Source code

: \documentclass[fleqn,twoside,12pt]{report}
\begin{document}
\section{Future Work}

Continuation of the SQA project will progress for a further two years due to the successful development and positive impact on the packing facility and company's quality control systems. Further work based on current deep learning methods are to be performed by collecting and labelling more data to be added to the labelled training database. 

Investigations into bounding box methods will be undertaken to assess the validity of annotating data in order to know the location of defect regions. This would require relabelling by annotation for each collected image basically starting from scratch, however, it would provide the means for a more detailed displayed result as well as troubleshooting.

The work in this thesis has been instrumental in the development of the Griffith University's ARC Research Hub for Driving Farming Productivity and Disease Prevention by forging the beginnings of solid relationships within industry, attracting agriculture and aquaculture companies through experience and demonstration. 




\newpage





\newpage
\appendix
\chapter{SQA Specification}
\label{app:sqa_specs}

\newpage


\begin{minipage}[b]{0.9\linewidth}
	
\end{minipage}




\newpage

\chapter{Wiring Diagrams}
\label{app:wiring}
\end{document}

● DESCRIPTION OF THE TASK
All of the material needs to be reproduced exactly as it reads.

● EXERCISE OUTPUT
Source code

: \documentclass[fleqn,twoside,12pt]{report}
\begin{document}
\section{Future Work}

Continuation of the SQA project will progress for a further two years due to the successful development and positive impact on the packing facility and company's quality control systems. Further work based on current deep learning methods are to be performed by collecting and labelling more data to be added to the labelled training database. 

Investigations into bounding box methods will be undertaken to assess the validity of annotating data in order to know the location of defect regions. This would require relabelling by annotation for each collected image basically starting from scratch, however, it would provide the means for a more detailed displayed result as well as troubleshooting.

The work in this thesis has been instrumental in the development of the Griffith University's ARC Research Hub for Driving Farming Productivity and Disease Prevention by forging the beginnings of solid relationships within industry, attracting agriculture and aquaculture companies through experience and demonstration. 




\newpage





\newpage
\appendix
\chapter{SQA Specification}
\label{app:sqa_specs}

\newpage


\begin{minipage}[b]{0.9\linewidth}
	
\end{minipage}




\newpage

\chapter{Wiring Diagrams}
\label{app:wiring}
\end{document}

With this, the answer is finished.